What you should do: Copy out every line in the entries below that includes "several".

Source data:
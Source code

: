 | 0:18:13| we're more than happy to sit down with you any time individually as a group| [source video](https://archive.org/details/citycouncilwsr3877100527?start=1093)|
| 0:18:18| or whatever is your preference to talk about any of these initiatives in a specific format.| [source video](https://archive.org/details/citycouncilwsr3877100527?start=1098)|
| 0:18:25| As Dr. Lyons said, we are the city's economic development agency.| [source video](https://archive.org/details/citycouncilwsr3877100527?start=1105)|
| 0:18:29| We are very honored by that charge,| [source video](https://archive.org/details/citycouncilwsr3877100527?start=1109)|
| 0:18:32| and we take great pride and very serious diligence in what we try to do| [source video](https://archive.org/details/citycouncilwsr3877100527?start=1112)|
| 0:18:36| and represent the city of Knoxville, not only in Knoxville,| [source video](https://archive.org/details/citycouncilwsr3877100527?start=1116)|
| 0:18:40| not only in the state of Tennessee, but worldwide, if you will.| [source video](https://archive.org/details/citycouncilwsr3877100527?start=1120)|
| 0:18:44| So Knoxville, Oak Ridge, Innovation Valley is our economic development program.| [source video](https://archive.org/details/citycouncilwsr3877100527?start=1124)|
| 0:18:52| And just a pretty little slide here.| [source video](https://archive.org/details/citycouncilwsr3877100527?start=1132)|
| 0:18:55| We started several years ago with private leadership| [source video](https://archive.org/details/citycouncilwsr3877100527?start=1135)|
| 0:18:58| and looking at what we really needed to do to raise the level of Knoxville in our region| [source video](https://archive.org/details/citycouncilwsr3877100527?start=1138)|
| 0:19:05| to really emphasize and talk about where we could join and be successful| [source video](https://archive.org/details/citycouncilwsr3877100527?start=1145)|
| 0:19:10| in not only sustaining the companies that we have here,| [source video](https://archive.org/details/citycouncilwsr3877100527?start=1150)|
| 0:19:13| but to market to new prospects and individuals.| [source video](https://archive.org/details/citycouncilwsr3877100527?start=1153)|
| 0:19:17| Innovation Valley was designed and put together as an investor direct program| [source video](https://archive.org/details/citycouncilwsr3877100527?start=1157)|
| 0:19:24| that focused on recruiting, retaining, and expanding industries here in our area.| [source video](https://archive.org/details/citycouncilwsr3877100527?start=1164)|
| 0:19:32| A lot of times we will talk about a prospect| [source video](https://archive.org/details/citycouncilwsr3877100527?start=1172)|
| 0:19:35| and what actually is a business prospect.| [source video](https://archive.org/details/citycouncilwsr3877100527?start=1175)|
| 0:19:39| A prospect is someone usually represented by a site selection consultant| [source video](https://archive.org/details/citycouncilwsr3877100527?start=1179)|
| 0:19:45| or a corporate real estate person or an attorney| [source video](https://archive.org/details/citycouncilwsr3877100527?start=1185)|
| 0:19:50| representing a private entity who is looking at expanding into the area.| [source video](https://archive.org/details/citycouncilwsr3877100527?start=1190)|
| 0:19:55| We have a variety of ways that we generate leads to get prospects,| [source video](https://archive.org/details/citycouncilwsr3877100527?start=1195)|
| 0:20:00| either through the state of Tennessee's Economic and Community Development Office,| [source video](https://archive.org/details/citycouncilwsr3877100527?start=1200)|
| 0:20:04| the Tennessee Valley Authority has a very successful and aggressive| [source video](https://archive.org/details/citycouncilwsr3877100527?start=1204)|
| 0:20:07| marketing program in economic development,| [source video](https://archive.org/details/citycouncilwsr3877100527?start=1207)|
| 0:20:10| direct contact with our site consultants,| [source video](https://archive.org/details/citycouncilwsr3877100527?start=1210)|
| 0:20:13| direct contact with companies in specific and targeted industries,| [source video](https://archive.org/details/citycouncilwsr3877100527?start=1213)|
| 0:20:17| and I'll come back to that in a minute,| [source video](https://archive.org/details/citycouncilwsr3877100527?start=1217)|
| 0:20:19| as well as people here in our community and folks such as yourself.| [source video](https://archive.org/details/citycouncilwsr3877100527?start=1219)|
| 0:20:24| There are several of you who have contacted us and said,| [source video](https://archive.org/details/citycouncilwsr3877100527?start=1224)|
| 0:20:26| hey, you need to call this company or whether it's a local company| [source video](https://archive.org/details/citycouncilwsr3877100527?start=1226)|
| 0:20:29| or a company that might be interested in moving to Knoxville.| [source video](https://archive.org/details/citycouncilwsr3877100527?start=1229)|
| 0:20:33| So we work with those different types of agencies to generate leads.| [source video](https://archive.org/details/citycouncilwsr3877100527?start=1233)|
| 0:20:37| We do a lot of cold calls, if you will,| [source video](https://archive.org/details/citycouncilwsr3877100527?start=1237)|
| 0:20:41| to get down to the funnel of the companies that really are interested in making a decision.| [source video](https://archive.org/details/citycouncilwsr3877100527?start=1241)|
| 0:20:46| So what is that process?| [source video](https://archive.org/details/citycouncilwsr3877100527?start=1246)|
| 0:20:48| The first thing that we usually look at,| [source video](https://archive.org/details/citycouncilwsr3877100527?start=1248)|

Solved exercise:
| 0:18:55| We started several years ago with private leadership| [source video](https://archive.org/details/citycouncilwsr3877100527?start=1135)|
| 0:20:24| There are several of you who have contacted us and said,| [source video](https://archive.org/details/citycouncilwsr3877100527?start=1224)|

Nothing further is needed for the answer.